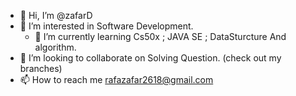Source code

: - 👋 Hi, I’m @zafarD
- 👀 I’m interested in Software Development.
  - 🌱 I’m currently learning Cs50x ; JAVA SE ; DataSturcture And algorithm.
- 💞️ I’m looking to collaborate on Solving Question. (check out my branches)
- 📫 How to reach me rafazafar2618@gmail.com

<!---
zafarD/zafarD is a ✨ special ✨ repository because its `README.md` (this file) appears on your GitHub profile.
You can click the Preview link to take a look at your changes.
--->
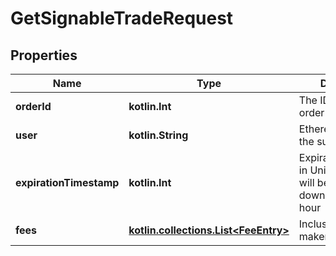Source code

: 
# GetSignableTradeRequest

## Properties
Name | Type | Description | Notes
------------ | ------------- | ------------- | -------------
**orderId** | **kotlin.Int** | The ID of the maker order involved | 
**user** | **kotlin.String** | Ethereum address of the submitting user | 
**expirationTimestamp** | **kotlin.Int** | ExpirationTimestamp in Unix time. Note: will be rounded down to the nearest hour |  [optional]
**fees** | [**kotlin.collections.List&lt;FeeEntry&gt;**](FeeEntry.md) | Inclusion of either maker or taker fees |  [optional]



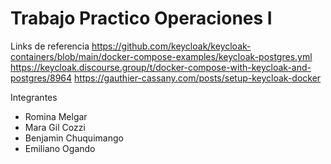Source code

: # Trabajo Practico  Operaciones I

Links de referencia 
https://github.com/keycloak/keycloak-containers/blob/main/docker-compose-examples/keycloak-postgres.yml
https://keycloak.discourse.group/t/docker-compose-with-keycloak-and-postgres/8964
https://gauthier-cassany.com/posts/setup-keycloak-docker


Integrantes
<ul>
  <li>Romina Melgar</li>
  <li>Mara Gil Cozzi</li>
  <li>Benjamin Chuquimango</li>
  <li>Emiliano Ogando</li>
</ul>
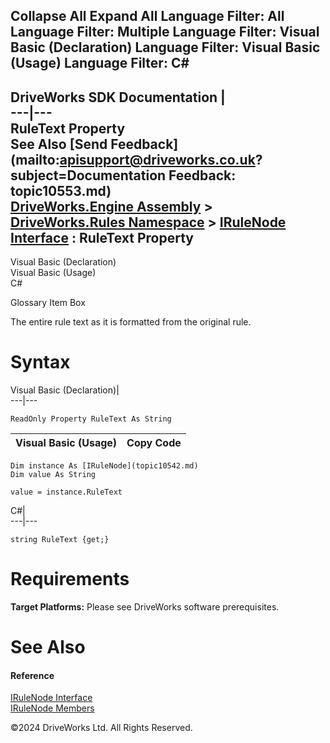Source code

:        

 Collapse All Expand All  Language Filter: All  Language Filter: Multiple  Language Filter: Visual Basic (Declaration) Language Filter: Visual Basic (Usage) Language Filter: C#  
---  
DriveWorks SDK Documentation  |   
---|---  
RuleText Property   
See Also [Send Feedback](mailto:apisupport@driveworks.co.uk?subject=Documentation Feedback: topic10553.md)  
[DriveWorks.Engine Assembly](topic2156.md) > [DriveWorks.Rules Namespace](topic10510.md) > [IRuleNode Interface](topic10542.md) : RuleText Property  
---  
  
Visual Basic (Declaration)    
Visual Basic (Usage)    
C# 

Glossary Item Box

The entire rule text as it is formatted from the original rule. 

# Syntax

Visual Basic (Declaration)|   
---|---  
      
    
    ReadOnly Property RuleText As String  
  
Visual Basic (Usage)| Copy Code  
---|---  
      
    
    Dim instance As [IRuleNode](topic10542.md)
    Dim value As String
     
    value = instance.RuleText  
  
C#|   
---|---  
      
    
    string RuleText {get;}  
  
# Requirements

**Target Platforms:** Please see DriveWorks software prerequisites.

# See Also

#### Reference

[IRuleNode Interface](topic10542.md)   
[IRuleNode Members](topic10543.md)

©2024 DriveWorks Ltd. All Rights Reserved.
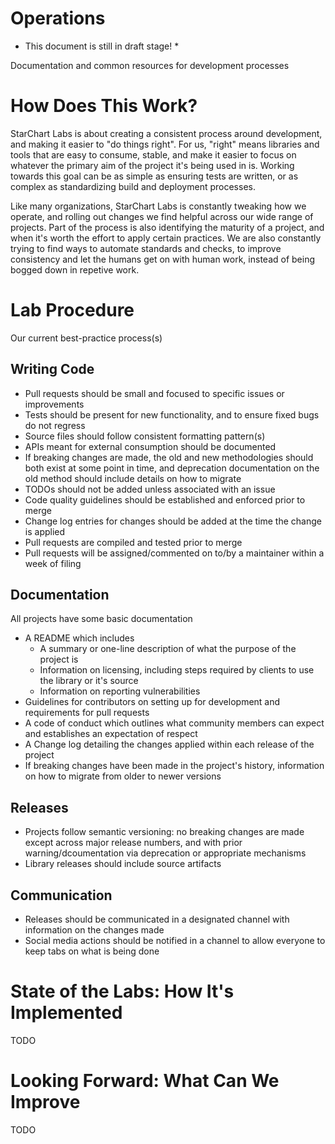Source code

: # Operations

* This document is still in draft stage! *

Documentation and common resources for development processes

# How Does This Work?

StarChart Labs is about creating a consistent process around development, and making it easier to "do things right". For us, "right" means libraries and tools that are easy to consume, stable, and make it easier to focus on whatever the primary aim of the project it's being used in is. Working towards this goal can be as simple as ensuring tests are written, or as complex as standardizing build and deployment processes.

Like many organizations, StarChart Labs is constantly tweaking how we operate, and rolling out changes we find helpful across our wide range of projects. Part of the process is also identifying the maturity of a project, and when it's worth the effort to apply certain practices. We are also constantly trying to find ways to automate standards and checks, to improve consistency and let the humans get on with human work, instead of being bogged down in repetive work.

# Lab Procedure

Our current best-practice process(s)

## Writing Code

- Pull requests should be small and focused to specific issues or improvements
- Tests should be present for new functionality, and to ensure fixed bugs do not regress
- Source files should follow consistent formatting pattern(s)
- APIs meant for external consumption should be documented
- If breaking changes are made, the old and new methodologies should both exist at some point in time, and deprecation documentation on the old method should include details on how to migrate
- TODOs should not be added unless associated with an issue
- Code quality guidelines should be established and enforced prior to merge
- Change log entries for changes should be added at the time the change is applied
- Pull requests are compiled and tested prior to merge
- Pull requests will be assigned/commented on to/by a maintainer within a week of filing

## Documentation

All projects have some basic documentation

- A README which includes
  - A summary or one-line description of what the purpose of the project is
  - Information on licensing, including steps required by clients to use the library or it's source
  - Information on reporting vulnerabilities
- Guidelines for contributors on setting up for development and requirements for pull requests
- A code of conduct which outlines what community members can expect and establishes an expectation of respect
- A Change log detailing the changes applied within each release of the project
- If breaking changes have been made in the project's history, information on how to migrate from older to newer versions

## Releases

- Projects follow semantic versioning: no breaking changes are made except across major release numbers, and with prior warning/dcoumentation via deprecation or appropriate mechanisms
- Library releases should include source artifacts

## Communication

- Releases should be communicated in a designated channel with information on the changes made
- Social media actions should be notified in a channel to allow everyone to keep tabs on what is being done

# State of the Labs: How It's Implemented

TODO

# Looking Forward: What Can We Improve

TODO

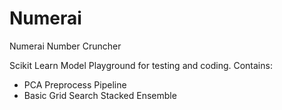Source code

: # Numerai
Numerai Number Cruncher

Scikit Learn Model Playground for testing and coding. 
Contains:
  - PCA Preprocess Pipeline
  - Basic Grid Search Stacked Ensemble
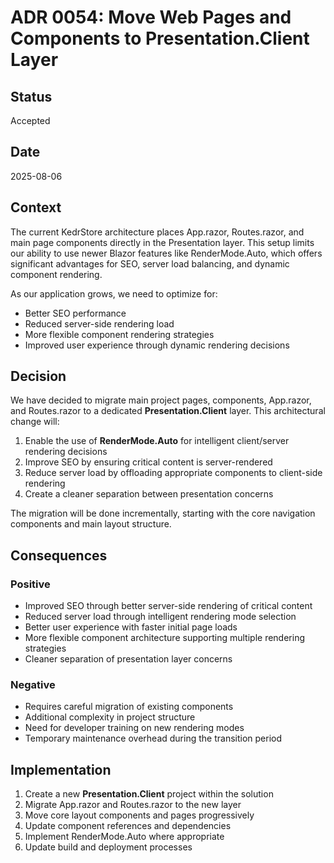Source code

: ﻿# ADR 0054: Move Web Pages and Components to Presentation.Client Layer

## Status
Accepted

## Date
2025-08-06

## Context
The current KedrStore architecture places App.razor, Routes.razor, and main page components directly in the Presentation layer. This setup limits our ability to use newer Blazor features like RenderMode.Auto, which offers significant advantages for SEO, server load balancing, and dynamic component rendering.

As our application grows, we need to optimize for:
- Better SEO performance
- Reduced server-side rendering load
- More flexible component rendering strategies
- Improved user experience through dynamic rendering decisions

## Decision
We have decided to migrate main project pages, components, App.razor, and Routes.razor to a dedicated **Presentation.Client** layer. This architectural change will:

1. Enable the use of **RenderMode.Auto** for intelligent client/server rendering decisions
2. Improve SEO by ensuring critical content is server-rendered
3. Reduce server load by offloading appropriate components to client-side rendering
4. Create a cleaner separation between presentation concerns

The migration will be done incrementally, starting with the core navigation components and main layout structure.

## Consequences

### Positive
- Improved SEO through better server-side rendering of critical content
- Reduced server load through intelligent rendering mode selection
- Better user experience with faster initial page loads
- More flexible component architecture supporting multiple rendering strategies
- Cleaner separation of presentation layer concerns

### Negative
- Requires careful migration of existing components
- Additional complexity in project structure
- Need for developer training on new rendering modes
- Temporary maintenance overhead during the transition period

## Implementation

1. Create a new **Presentation.Client** project within the solution
2. Migrate App.razor and Routes.razor to the new layer
3. Move core layout components and pages progressively
4. Update component references and dependencies
5. Implement RenderMode.Auto where appropriate
6. Update build and deployment processes
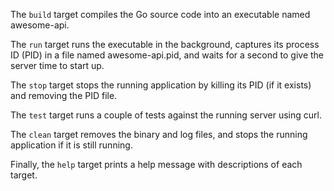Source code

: The `build` target compiles the Go source code into an executable named awesome-api.

The `run` target runs the executable in the background, captures its process ID (PID) in a file named awesome-api.pid, and waits for a second to give the server time to start up.

The `stop` target stops the running application by killing its PID (if it exists) and removing the PID file.

The `test` target runs a couple of tests against the running server using curl.

The `clean` target removes the binary and log files, and stops the running application if it is still running.

Finally, the `help` target prints a help message with descriptions of each target.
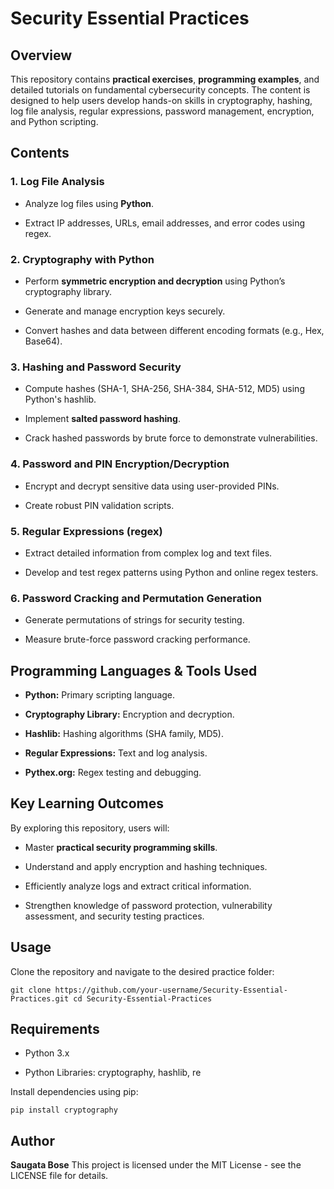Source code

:Security Essential Practices
============================

Overview
--------

This repository contains **practical exercises**, **programming examples**, and detailed tutorials on fundamental cybersecurity concepts. The content is designed to help users develop hands-on skills in cryptography, hashing, log file analysis, regular expressions, password management, encryption, and Python scripting.

Contents
--------

### 1\. Log File Analysis

*   Analyze log files using **Python**.
    
*   Extract IP addresses, URLs, email addresses, and error codes using regex.
    

### 2\. Cryptography with Python

*   Perform **symmetric encryption and decryption** using Python’s cryptography library.
    
*   Generate and manage encryption keys securely.
    
*   Convert hashes and data between different encoding formats (e.g., Hex, Base64).
    

### 3\. Hashing and Password Security

*   Compute hashes (SHA-1, SHA-256, SHA-384, SHA-512, MD5) using Python's hashlib.
    
*   Implement **salted password hashing**.
    
*   Crack hashed passwords by brute force to demonstrate vulnerabilities.
    

### 4\. Password and PIN Encryption/Decryption

*   Encrypt and decrypt sensitive data using user-provided PINs.
    
*   Create robust PIN validation scripts.
    

### 5\. Regular Expressions (regex)

*   Extract detailed information from complex log and text files.
    
*   Develop and test regex patterns using Python and online regex testers.
    

### 6\. Password Cracking and Permutation Generation

*   Generate permutations of strings for security testing.
    
*   Measure brute-force password cracking performance.
    

Programming Languages & Tools Used
----------------------------------

*   **Python:** Primary scripting language.
    
*   **Cryptography Library:** Encryption and decryption.
    
*   **Hashlib:** Hashing algorithms (SHA family, MD5).
    
*   **Regular Expressions:** Text and log analysis.
    
*   **Pythex.org:** Regex testing and debugging.
    

Key Learning Outcomes
---------------------

By exploring this repository, users will:

*   Master **practical security programming skills**.
    
*   Understand and apply encryption and hashing techniques.
    
*   Efficiently analyze logs and extract critical information.
    
*   Strengthen knowledge of password protection, vulnerability assessment, and security testing practices.
    

Usage
-----

Clone the repository and navigate to the desired practice folder:

`git clone https://github.com/your-username/Security-Essential-Practices.git
cd Security-Essential-Practices`

Requirements
------------

*   Python 3.x
    
*   Python Libraries: cryptography, hashlib, re
    

Install dependencies using pip:

`pip install cryptography`

Author
------

**Saugata Bose**
This project is licensed under the MIT License - see the LICENSE file for details.
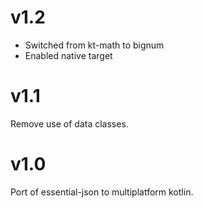 # v1.2

+ Switched from kt-math to bignum
+ Enabled native target

# v1.1

Remove use of data classes.

# v1.0

Port of essential-json to multiplatform kotlin.
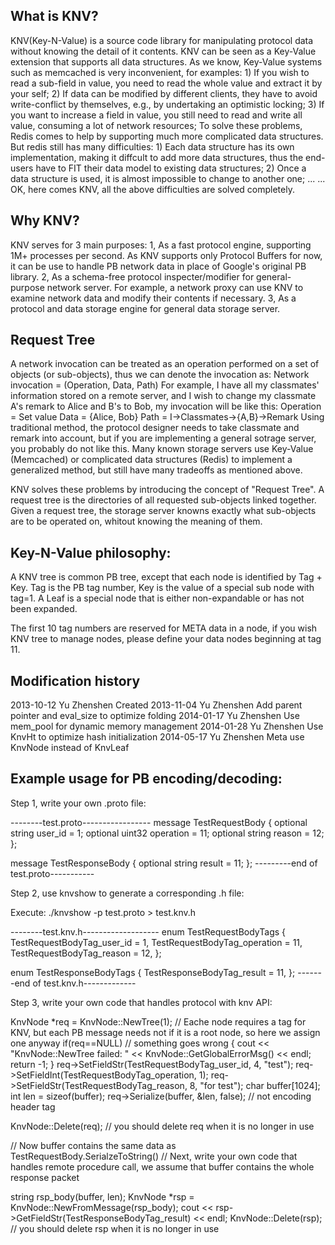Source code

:  What is KNV?
------------------------------------------
 KNV(Key-N-Value) is a source code library for manipulating protocol data without knowing the detail of it contents. KNV can be seen as a Key-Value extension that supports all data structures.
 As we know, Key-Value systems such as memcached is very inconvenient, for examples:
    1) If you wish to read a sub-field in value, you need to read the whole value and extract it by your self;
    2) If data can be modified by different clients, they have to avoid write-conflict by themselves, e.g., by undertaking an optimistic locking;
    3) If you want to increase a field in value, you still need to read and write all value, consuming a lot of network resources;
 To solve these problems, Redis comes to help by supporting much more complicated data structures. But redis still has many difficulties:
    1) Each data structure has its own implementation, making it diffcult to add more data structures, thus the end-users have to FIT their data model to existing data structures;
    2) Once a data structure is used, it is almost impossible to change to another one;
    ... ...
 OK, here comes KNV, all the above difficulties are solved completely.
 
 
  Why KNV?
------------------------------------------
 KNV serves for 3 main purposes:
   1, As a fast protocol engine, supporting 1M+ processes per second. As KNV supports only Protocol Buffers for now, it can be use to handle PB network data in place of Google's original PB library.
   2, As a schema-free protocol inspecter/modifier for general-purpose network server. For example, a network proxy can use KNV to examine network data and modify their contents if necessary.
   3, As a protocol and data storage engine for general data storage server.


 Request Tree
------------------------------------------
 A network invocation can be treated as an operation performed on a set of objects (or sub-objects), thus we can denote the invocation as:
         Network invocation = (Operation, Data, Path)
 For example, I have all my classmates' information stored on a remote server, and I wish to change my classmate A's remark to Alice and B's to Bob, my invocation will be like this:
 	Operation = Set value
 	Data = {Alice, Bob}
 	Path = I->Classmates->{A,B}->Remark
 Using traditional method, the protocol designer needs to take classmate and remark into account, but if you are implementing a general sotrage server, you probably do not like this.
 Many known storage servers use Key-Value (Memcached) or complicated data structures (Redis) to implement a generalized method, but still have many tradeoffs as mentioned above.
 
 KNV solves these problems by introducing the concept of "Request Tree".
 A request tree is the directories of all requested sub-objects linked together. Given a request tree, the storage server knowns exactly what sub-objects are to be operated on, whitout knowing the meaning of them.


 Key-N-Value philosophy:
------------------------------------------
  A KNV tree is common PB tree, except that each node is identified by Tag + Key.
  Tag is the PB tag number, Key is the value of a special sub node with tag=1.
  A Leaf is a special node that is either non-expandable or has not been expanded.

  The first 10 tag numbers are reserved for META data in a node,
  if you wish KNV tree to manage nodes, please define your data nodes beginning at tag 11.


Modification history
------------------------------------------
 2013-10-12   Yu Zhenshen       Created
 2013-11-04   Yu Zhenshen       Add parent pointer and eval_size to optimize folding
 2014-01-17   Yu Zhenshen       Use mem_pool for dynamic memory management
 2014-01-28   Yu Zhenshen       Use KnvHt to optimize hash initialization
 2014-05-17   Yu Zhenshen       Meta use KnvNode instead of KnvLeaf


Example usage for PB encoding/decoding:
------------------------------------------
Step 1, write your own .proto file:

--------test.proto-----------------
message TestRequestBody
{
	optional string user_id = 1;
	optional uint32 operation = 11;
	optional string reason = 12;
};

message TestResponseBody
{
	optional string result = 11;
};
---------end of test.proto-----------

Step 2, use knvshow to generate a corresponding .h file:

Execute:
	./knvshow -p test.proto > test.knv.h

--------test.knv.h-------------------
enum TestRequestBodyTags
{
	TestRequestBodyTag_user_id = 1,
	TestRequestBodyTag_operation = 11,
	TestRequestBodyTag_reason = 12,
};
 
enum TestResponseBodyTags
{
	TestResponseBodyTag_result = 11,
};
-------end of test.knv.h-------------


Step 3, write your own code that handles protocol with knv API:

KnvNode *req = KnvNode::NewTree(1); // Eache node requires a tag for KNV, but each PB message needs not if it is a root node, so here we assign one anyway
if(req==NULL) // something goes wrong
{
	cout << "KnvNode::NewTree failed: " << KnvNode::GetGlobalErrorMsg() << endl;
	return -1;
}
req->SetFieldStr(TestRequestBodyTag_user_id, 4, "test");
req->SetFieldInt(TestRequestBodyTag_operation, 1);
req->SetFieldStr(TestRequestBodyTag_reason, 8, "for test");
char buffer[1024];
int len = sizeof(buffer);
req->Serialize(buffer, &len, false); // not encoding header tag

KnvNode::Delete(req); // you should delete req when it is no longer in use

// Now buffer contains the same data as TestRequestBody.SerialzeToString()
// Next, write your own code that handles remote procedure call, we assume that buffer contains the whole response packet

string rsp_body(buffer, len);
KnvNode *rsp = KnvNode::NewFromMessage(rsp_body);
cout << rsp->GetFieldStr(TestResponseBodyTag_result) << endl;
KnvNode::Delete(rsp); // you should delete rsp when it is no longer in use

* _WHAT YOU ARE ASKED TO DO_
Any pictures are to be skipped, and the lines from the beginning of the entries through the line with "Links de referencia" copied exactly.

* _TASK RESULT_
Source code

: - 👋 Hi, I’m @zafarD
- 👀 I’m interested in Software Development.
  - 🌱 I’m currently learning Cs50x ; JAVA SE ; DataSturcture And algorithm.
- 💞️ I’m looking to collaborate on Solving Question. (check out my branches)
- 📫 How to reach me rafazafar2618@gmail.com

<!---
zafarD/zafarD is a ✨ special ✨ repository because its `README.md` (this file) appears on your GitHub profile.
You can click the Preview link to take a look at your changes.
--->
Source code

: 
# GetSignableTradeRequest

## Properties
Name | Type | Description | Notes
------------ | ------------- | ------------- | -------------
**orderId** | **kotlin.Int** | The ID of the maker order involved | 
**user** | **kotlin.String** | Ethereum address of the submitting user | 
**expirationTimestamp** | **kotlin.Int** | ExpirationTimestamp in Unix time. Note: will be rounded down to the nearest hour |  [optional]
**fees** | [**kotlin.collections.List&lt;FeeEntry&gt;**](FeeEntry.md) | Inclusion of either maker or taker fees |  [optional]



Source code

: # Trabajo Practico  Operaciones I

Links de referencia 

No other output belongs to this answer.